*** Data in this exercise ***

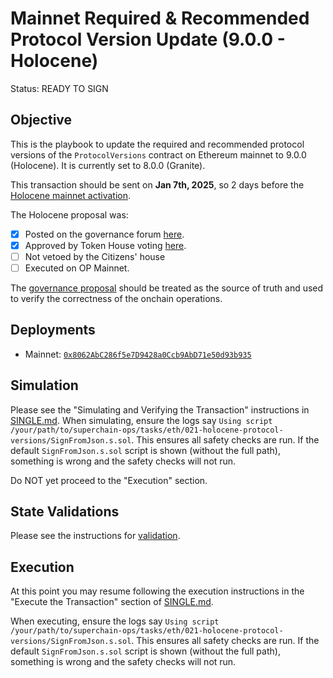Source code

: # Mainnet Required & Recommended Protocol Version Update (9.0.0 - Holocene)
Status: READY TO SIGN

## Objective

This is the playbook to update the required and recommended protocol versions of the `ProtocolVersions` contract on Ethereum mainnet to 9.0.0 (Holocene). It is currently set to 8.0.0 (Granite).

This transaction should be sent on **Jan 7th, 2025**, so 2 days before the [Holocene mainnet activation](https://github.com/ethereum-optimism/superchain-registry/blob/17f539928389cdd88bcae48e6e24c07337ce3f4f/superchain/configs/mainnet/superchain.toml#L11).

The Holocene proposal was:

- [x] Posted on the governance forum [here](https://gov.optimism.io/t/upgrade-proposal-11-holocene-network-upgrade/9313).
- [x] Approved by Token House voting [here](https://vote.optimism.io/proposals/20127877429053636874064552098716749508236019236440427814457915785398876262515).
- [ ] Not vetoed by the Citizens' house
- [ ] Executed on OP Mainnet.

The [governance proposal](https://gov.optimism.io/t/upgrade-proposal-11-holocene-network-upgrade/9313) should be treated as the source of truth and used to verify the correctness of the onchain operations.

## Deployments

* Mainnet: [`0x8062AbC286f5e7D9428a0Ccb9AbD71e50d93b935`](https://github.com/ethereum-optimism/superchain-registry/blob/17f539928389cdd88bcae48e6e24c07337ce3f4f/superchain/configs/mainnet/superchain.toml#L2)

## Simulation

Please see the "Simulating and Verifying the Transaction" instructions in [SINGLE.md](../../../SINGLE.md).
When simulating, ensure the logs say `Using script /your/path/to/superchain-ops/tasks/eth/021-holocene-protocol-versions/SignFromJson.s.sol`.
This ensures all safety checks are run. If the default `SignFromJson.s.sol` script is shown
(without the full path), something is wrong and the safety checks will not run.

Do NOT yet proceed to the "Execution" section.

## State Validations

Please see the instructions for [validation](./VALIDATION.md).

## Execution

At this point you may resume following the execution instructions in the "Execute the Transaction" section of [SINGLE.md](../../../SINGLE.md).

When executing, ensure the logs say `Using script /your/path/to/superchain-ops/tasks/eth/021-holocene-protocol-versions/SignFromJson.s.sol`.
This ensures all safety checks are run. If the default `SignFromJson.s.sol` script is shown
(without the full path), something is wrong and the safety checks will not run.
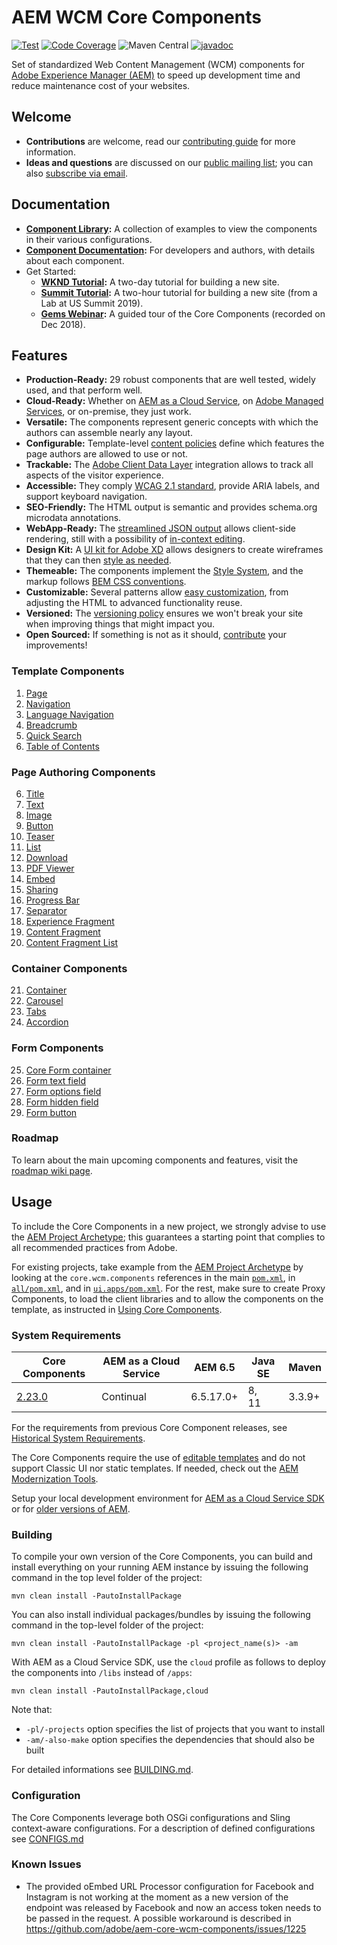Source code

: # AEM WCM Core Components

[![Test](https://github.com/adobe/aem-core-wcm-components/workflows/Test/badge.svg)](https://github.com/adobe/aem-core-wcm-components/actions?query=workflow%3ATest)
[![Code Coverage](https://codecov.io/gh/adobe/aem-core-wcm-components/branch/master/graph/badge.svg)](https://codecov.io/gh/adobe/aem-core-wcm-components)
![Maven Central](https://img.shields.io/maven-metadata/v?metadataUrl=https%3A%2F%2Frepo1.maven.org%2Fmaven2%2Fcom%2Fadobe%2Fcq%2Fcore.wcm.components.all%2Fmaven-metadata.xml)
[![javadoc](https://javadoc.io/badge2/com.adobe.cq/core.wcm.components.core/javadoc.svg)](https://javadoc.io/doc/com.adobe.cq/core.wcm.components.core)

Set of standardized Web Content Management (WCM) components for [Adobe Experience Manager (AEM)](https://www.adobe.com/marketing/experience-manager.html) to speed up development time and reduce maintenance cost of your websites.

## Welcome

* **Contributions** are welcome, read our [contributing guide](CONTRIBUTING.md) for more information.
* **Ideas and questions** are discussed on our [public mailing list](https://groups.google.com/forum/#!forum/aem-core-components-dev); you can also [subscribe via email](mailto:aem-core-components-dev+subscribe@googlegroups.com).

## Documentation

* **[Component Library](https://www.adobe.com/go/aem_cmp_library):** A collection of examples to view the components in their various configurations.
* **[Component Documentation](https://docs.adobe.com/content/help/en/experience-manager-core-components/using/introduction.html):** For developers and authors, with details about each component.
* Get Started:
  - **[WKND Tutorial](https://docs.adobe.com/content/help/en/experience-manager-learn/getting-started-wknd-tutorial-develop/overview.html):** A two-day tutorial for building a new site.
  - **[Summit Tutorial](https://expleague.azureedge.net/labs/L767/index.html):** A two-hour tutorial for building a new site (from a Lab at US Summit 2019).
  - **[Gems Webinar](https://helpx.adobe.com/experience-manager/kt/eseminars/gems/AEM-Core-Components.html):** A guided tour of the Core Components (recorded on Dec 2018).

## Features

* **Production-Ready:** 29 robust components that are well tested, widely used, and that perform well.
* **Cloud-Ready:** Whether on [AEM as a Cloud Service](https://docs.adobe.com/content/help/en/experience-manager-cloud-service/landing/home.html), on [Adobe Managed Services](https://github.com/adobe/aem-project-archetype/tree/master/src/main/archetype/dispatcher.ams), or on-premise, they just work.
* **Versatile:** The components represent generic concepts with which the authors can assemble nearly any layout.
* **Configurable:** Template-level [content policies](https://docs.adobe.com/content/help/en/experience-manager-65/developing/platform/templates/page-templates-editable.html#content-policies) define which features the page authors are allowed to use or not.
* **Trackable:** The [Adobe Client Data Layer](DATA_LAYER_INTEGRATION.md) integration allows to track all aspects of the visitor experience.
* **Accessible:** They comply [WCAG 2.1 standard](https://www.w3.org/TR/WCAG21/), provide ARIA labels, and support keyboard navigation.
* **SEO-Friendly:** The HTML output is semantic and provides schema.org microdata annotations.
* **WebApp-Ready:** The [streamlined JSON output](https://docs.adobe.com/content/help/en/experience-manager-learn/foundation/development/develop-sling-model-exporter.html) allows client-side rendering, still with a possibility of [in-context editing](https://docs.adobe.com/content/help/en/experience-manager-learn/sites/spa-editor/spa-editor-framework-feature-video-use.html).
* **Design Kit:** A [UI kit for Adobe XD](https://experienceleague.adobe.com/docs/experience-manager-learn/assets/AEM-CoreComponents-UI-Kit.xd) allows designers to create wireframes that they can then [style as needed](https://github.com/adobe/aem-guides-wknd/releases/download/aem-guides-wknd-0.0.2/AEM_UI-kit-WKND.xd).
* **Themeable:** The components implement the [Style System](https://docs.adobe.com/content/help/en/experience-manager-65/developing/components/style-system.html), and the markup follows [BEM CSS conventions](http://getbem.com/).
* **Customizable:** Several patterns allow [easy customization](https://docs.adobe.com/content/help/en/experience-manager-core-components/using/developing/customizing.html), from adjusting the HTML to advanced functionality reuse.
* **Versioned:** The [versioning policy](https://github.com/adobe/aem-core-wcm-components/wiki/Versioning-policies) ensures we won't break your site when improving things that might impact you.
* **Open Sourced:** If something is not as it should, [contribute](CONTRIBUTING.md) your improvements!

### Template Components

1. [Page](content/src/content/jcr_root/apps/core/wcm/components/page/v3/page)
2. [Navigation](content/src/content/jcr_root/apps/core/wcm/components/navigation/v2/navigation)
3. [Language Navigation](content/src/content/jcr_root/apps/core/wcm/components/languagenavigation/v2/languagenavigation)
4. [Breadcrumb](content/src/content/jcr_root/apps/core/wcm/components/breadcrumb/v3/breadcrumb)
5. [Quick Search](content/src/content/jcr_root/apps/core/wcm/components/search/v1/search)
6. [Table of Contents](content/src/content/jcr_root/apps/core/wcm/components/tableofcontents/v1/tableofcontents)

### Page Authoring Components

6. [Title](content/src/content/jcr_root/apps/core/wcm/components/title/v3/title)
7. [Text](content/src/content/jcr_root/apps/core/wcm/components/text/v2/text)
8. [Image](content/src/content/jcr_root/apps/core/wcm/components/image/v3/image)
9. [Button](content/src/content/jcr_root/apps/core/wcm/components/button/v2/button)
10. [Teaser](content/src/content/jcr_root/apps/core/wcm/components/teaser/v2/teaser)
11. [List](content/src/content/jcr_root/apps/core/wcm/components/list/v4/list)
12. [Download](content/src/content/jcr_root/apps/core/wcm/components/download/v2/download)
13. [PDF Viewer](content/src/content/jcr_root/apps/core/wcm/components/pdfviewer/v1/pdfviewer)
14. [Embed](content/src/content/jcr_root/apps/core/wcm/components/embed/v2/embed)
15. [Sharing](content/src/content/jcr_root/apps/core/wcm/components/sharing/v1/sharing)
16. [Progress Bar](content/src/content/jcr_root/apps/core/wcm/components/progressbar/v1/progressbar)
17. [Separator](content/src/content/jcr_root/apps/core/wcm/components/separator/v1/separator)
18. [Experience Fragment](content/src/content/jcr_root/apps/core/wcm/components/experiencefragment/v2/experiencefragment)
19. [Content Fragment](content/src/content/jcr_root/apps/core/wcm/components/contentfragment/v1/contentfragment)
20. [Content Fragment List](content/src/content/jcr_root/apps/core/wcm/components/contentfragmentlist/v2/contentfragmentlist)

### Container Components

21. [Container](content/src/content/jcr_root/apps/core/wcm/components/container/v1/container)
22. [Carousel](content/src/content/jcr_root/apps/core/wcm/components/carousel/v1/carousel)
23. [Tabs](content/src/content/jcr_root/apps/core/wcm/components/tabs/v1/tabs)
24. [Accordion](content/src/content/jcr_root/apps/core/wcm/components/accordion/v1/accordion)

### Form Components

25. [Core Form container](content/src/content/jcr_root/apps/core/wcm/components/form/container/v2/container)
26. [Form text field](content/src/content/jcr_root/apps/core/wcm/components/form/text/v2/text)
27. [Form options field](content/src/content/jcr_root/apps/core/wcm/components/form/options/v2/options)
28. [Form hidden field](content/src/content/jcr_root/apps/core/wcm/components/form/hidden/v2/hidden)
29. [Form button](content/src/content/jcr_root/apps/core/wcm/components/form/button/v2/button)

### Roadmap

To learn about the main upcoming components and features, visit the [roadmap wiki page](https://github.com/adobe/aem-core-wcm-components/wiki).

## Usage

To include the Core Components in a new project, we strongly advise to use the [AEM Project Archetype](https://github.com/adobe/aem-project-archetype); this guarantees a starting point that complies to all recommended practices from Adobe.

For existing projects, take example from the [AEM Project Archetype](https://github.com/adobe/aem-project-archetype) by looking at the `core.wcm.components` references in the main [`pom.xml`](https://github.com/adobe/aem-project-archetype/blob/master/src/main/archetype/pom.xml), in [`all/pom.xml`](https://github.com/adobe/aem-project-archetype/blob/master/src/main/archetype/all/pom.xml), and in [`ui.apps/pom.xml`](https://github.com/adobe/aem-project-archetype/blob/master/src/main/archetype/ui.apps/pom.xml). For the rest, make sure to create Proxy Components, to load the client libraries and to allow the components on the template, as instructed in [Using Core Components](https://docs.adobe.com/content/help/en/experience-manager-core-components/using/get-started/using.html).

### System Requirements

Core Components | AEM as a Cloud Service | AEM 6.5   | Java SE | Maven
----------------|------------------------|-----------|---------|---------
[2.23.0](https://github.com/adobe/aem-core-wcm-components/releases/tag/core.wcm.components.reactor-2.23.0) | Continual | 6.5.17.0+ | 8, <br/>11 | 3.3.9+

For the requirements from previous Core Component releases, see [Historical System Requirements](VERSIONS.md).

The Core Components require the use of [editable templates](https://docs.adobe.com/content/help/en/experience-manager-learn/sites/page-authoring/template-editor-feature-video-use.html) and do not support Classic UI nor static templates. If needed, check out the [AEM Modernization Tools](https://opensource.adobe.com/aem-modernize-tools/pages/tools.html).

Setup your local development environment for [AEM as a Cloud Service SDK](https://docs.adobe.com/content/help/en/experience-manager-learn/cloud-service/local-development-environment-set-up/overview.html) or for [older versions of AEM](https://docs.adobe.com/content/help/en/experience-manager-learn/foundation/development/set-up-a-local-aem-development-environment.html).

### Building

To compile your own version of the Core Components, you can build and install everything on your running AEM instance by issuing the following command in the top level folder of the project:

    mvn clean install -PautoInstallPackage

You can also install individual packages/bundles by issuing the following command in the top-level folder of the project:

    mvn clean install -PautoInstallPackage -pl <project_name(s)> -am

With AEM as a Cloud Service SDK, use the `cloud` profile as follows to deploy the components into `/libs` instead of `/apps`:

    mvn clean install -PautoInstallPackage,cloud

Note that:
* `-pl/-projects` option specifies the list of projects that you want to install
* `-am/-also-make` option specifies the dependencies that should also be built

For detailed informations see [BUILDING.md](BUILDING.md).

### Configuration

The Core Components leverage both OSGi configurations and Sling context-aware configurations. For a description of defined configurations see [CONFIGS.md](CONFIGS.md)

### Known Issues
- The provided oEmbed URL Processor configuration for Facebook and Instagram is not working at the moment as a new version of the endpoint was released by Facebook and now an access token needs to be passed in the request. A possible workaround is described in https://github.com/adobe/aem-core-wcm-components/issues/1225
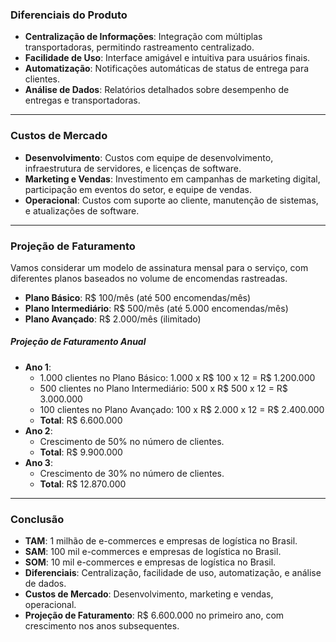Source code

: ### Diferenciais do Produto
- **Centralização de Informações**: Integração com múltiplas transportadoras, permitindo rastreamento centralizado.
- **Facilidade de Uso**: Interface amigável e intuitiva para usuários finais.
- **Automatização**: Notificações automáticas de status de entrega para clientes.
- **Análise de Dados**: Relatórios detalhados sobre desempenho de entregas e transportadoras.
---
### Custos de Mercado
- **Desenvolvimento**: Custos com equipe de desenvolvimento, infraestrutura de servidores, e licenças de software.
- **Marketing e Vendas**: Investimento em campanhas de marketing digital, participação em eventos do setor, e equipe de vendas.
- **Operacional**: Custos com suporte ao cliente, manutenção de sistemas, e atualizações de software.
---
### Projeção de Faturamento
Vamos considerar um modelo de assinatura mensal para o serviço, com diferentes planos baseados no volume de encomendas rastreadas.

- **Plano Básico**: R$ 100/mês (até 500 encomendas/mês)
- **Plano Intermediário**: R$ 500/mês (até 5.000 encomendas/mês)
- **Plano Avançado**: R$ 2.000/mês (ilimitado)

##### Projeção de Faturamento Anual
- **Ano 1**:
    - 1.000 clientes no Plano Básico: 1.000 x R$ 100 x 12 = R$ 1.200.000
    - 500 clientes no Plano Intermediário: 500 x R$ 500 x 12 = R$ 3.000.000
    - 100 clientes no Plano Avançado: 100 x R$ 2.000 x 12 = R$ 2.400.000
    - **Total**: R$ 6.600.000
- **Ano 2**:
    - Crescimento de 50% no número de clientes.
    - **Total**: R$ 9.900.000
- **Ano 3**:
    - Crescimento de 30% no número de clientes.
    - **Total**: R$ 12.870.000
---
### Conclusão
- **TAM**: 1 milhão de e-commerces e empresas de logística no Brasil.
- **SAM**: 100 mil e-commerces e empresas de logística no Brasil.
- **SOM**: 10 mil e-commerces e empresas de logística no Brasil.
- **Diferenciais**: Centralização, facilidade de uso, automatização, e análise de dados.
- **Custos de Mercado**: Desenvolvimento, marketing e vendas, operacional.
- **Projeção de Faturamento**: R$ 6.600.000 no primeiro ano, com crescimento nos anos subsequentes.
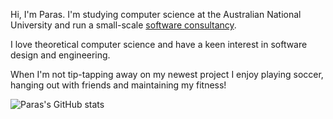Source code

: Hi, I'm Paras. I'm studying computer science at the Australian National University and run a small-scale [software consultancy](https://lambdaconsulting.com.au/).

I love theoretical computer science and have a keen interest in software design and engineering.

When I'm not tip-tapping away on my newest project I enjoy playing soccer, hanging out with friends and maintaining my fitness!

![Paras's GitHub stats](https://github-readme-stats.vercel.app/api?username=pstefa1707&count_private=true&show_icons=true&theme=github_dark&hide_border=true)
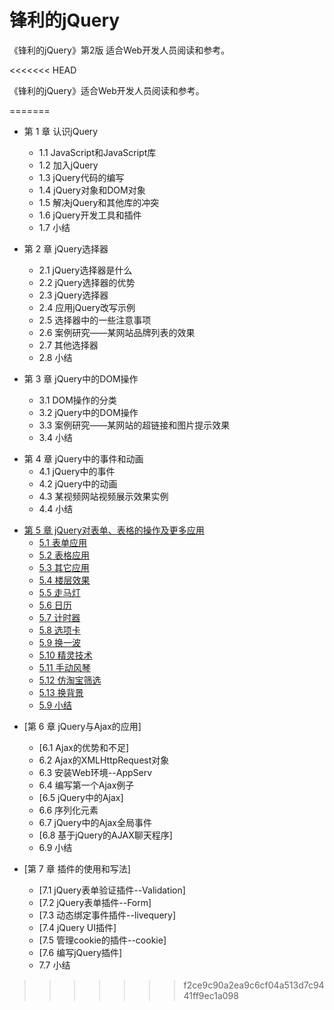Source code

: # 锋利的jQuery
《锋利的jQuery》第2版 适合Web开发人员阅读和参考。

<<<<<<< HEAD

《锋利的jQuery》适合Web开发人员阅读和参考。

=======
- 第 1 章 认识jQuery
  - 1.1 JavaScript和JavaScript库
  - 1.2 加入jQuery
  - 1.3 jQuery代码的编写
  - 1.4 jQuery对象和DOM对象
  - 1.5 解决jQuery和其他库的冲突
  - 1.6 jQuery开发工具和插件
  - 1.7 小结
  
- 第 2 章  jQuery选择器
  - 2.1 jQuery选择器是什么
  - 2.2 jQuery选择器的优势
  - 2.3 jQuery选择器
  - 2.4 应用jQuery改写示例
  - 2.5 选择器中的一些注意事项
  - 2.6 案例研究——某网站品牌列表的效果
  - 2.7 其他选择器
  - 2.8 小结
  
- 第 3 章 jQuery中的DOM操作
  - 3.1 DOM操作的分类
  - 3.2 jQuery中的DOM操作
  * 3.3 案例研究——某网站的超链接和图片提示效果
  * 3.4 小结
  
* 第 4 章 jQuery中的事件和动画
  * 4.1 jQuery中的事件
  * 4.2  jQuery中的动画
  * 4.3  某视频网站视频展示效果实例
  * 4.4  小结
  
- [第 5 章 jQuery对表单、表格的操作及更多应用](chapter5.md#50)
  - [5.1  表单应用](chapter5.md#51)
  - [5.2  表格应用](chapter5.md#52)
  - [5.3  其它应用](chapter5.md#53)
  - [5.4  楼层效果](chapter5.md#54)
  - [5.5  走马灯](chapter5.md#55)
  - [5.6  日历](chapter5.md#56)
  - [5.7  计时器](chapter5.md#57)
  - [5.8  选项卡](chapter5.md#58)
  - [5.9  换一波](chapter5.md#58)
  - [5.10  精灵技术](chapter5.md#58)
  - [5.11  手动风琴](chapter5.md#58)
  - [5.12  仿淘宝筛选](chapter5.md#58)
  - [5.13  换背景](chapter5.md#58)
  - [5.9  小结](chapter5.md#56)
  
* [第 6 章 jQuery与Ajax的应用]
  * [6.1  Ajax的优势和不足]
  * 6.2  Ajax的XMLHttpRequest对象
  * 6.3  安装Web环境--AppServ
  * 6.4  编写第一个Ajax例子
  * [6.5  jQuery中的Ajax]
  * 6.6  序列化元素
  * 6.7  jQuery中的Ajax全局事件
  * [6.8  基于jQuery的AJAX聊天程序]
  * 6.9  小结
  
* [第 7 章 插件的使用和写法]
  * [7.1  jQuery表单验证插件--Validation]
  * [7.2  jQuery表单插件--Form]
  * [7.3  动态绑定事件插件--livequery]
  * [7.4  jQuery UI插件]
  * [7.5  管理cookie的插件--cookie]
  * [7.6  编写jQuery插件]
  * 7.7  小结
>>>>>>> f2ce9c90a2ea9c6cf04a513d7c9441ff9ec1a098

***

> **Instructions to follow**:
Report all lines in the listing above that contain the word "jQuery中的DOM操作".

> **Task response**:
- 第 3 章 jQuery中的DOM操作
  - 3.2 jQuery中的DOM操作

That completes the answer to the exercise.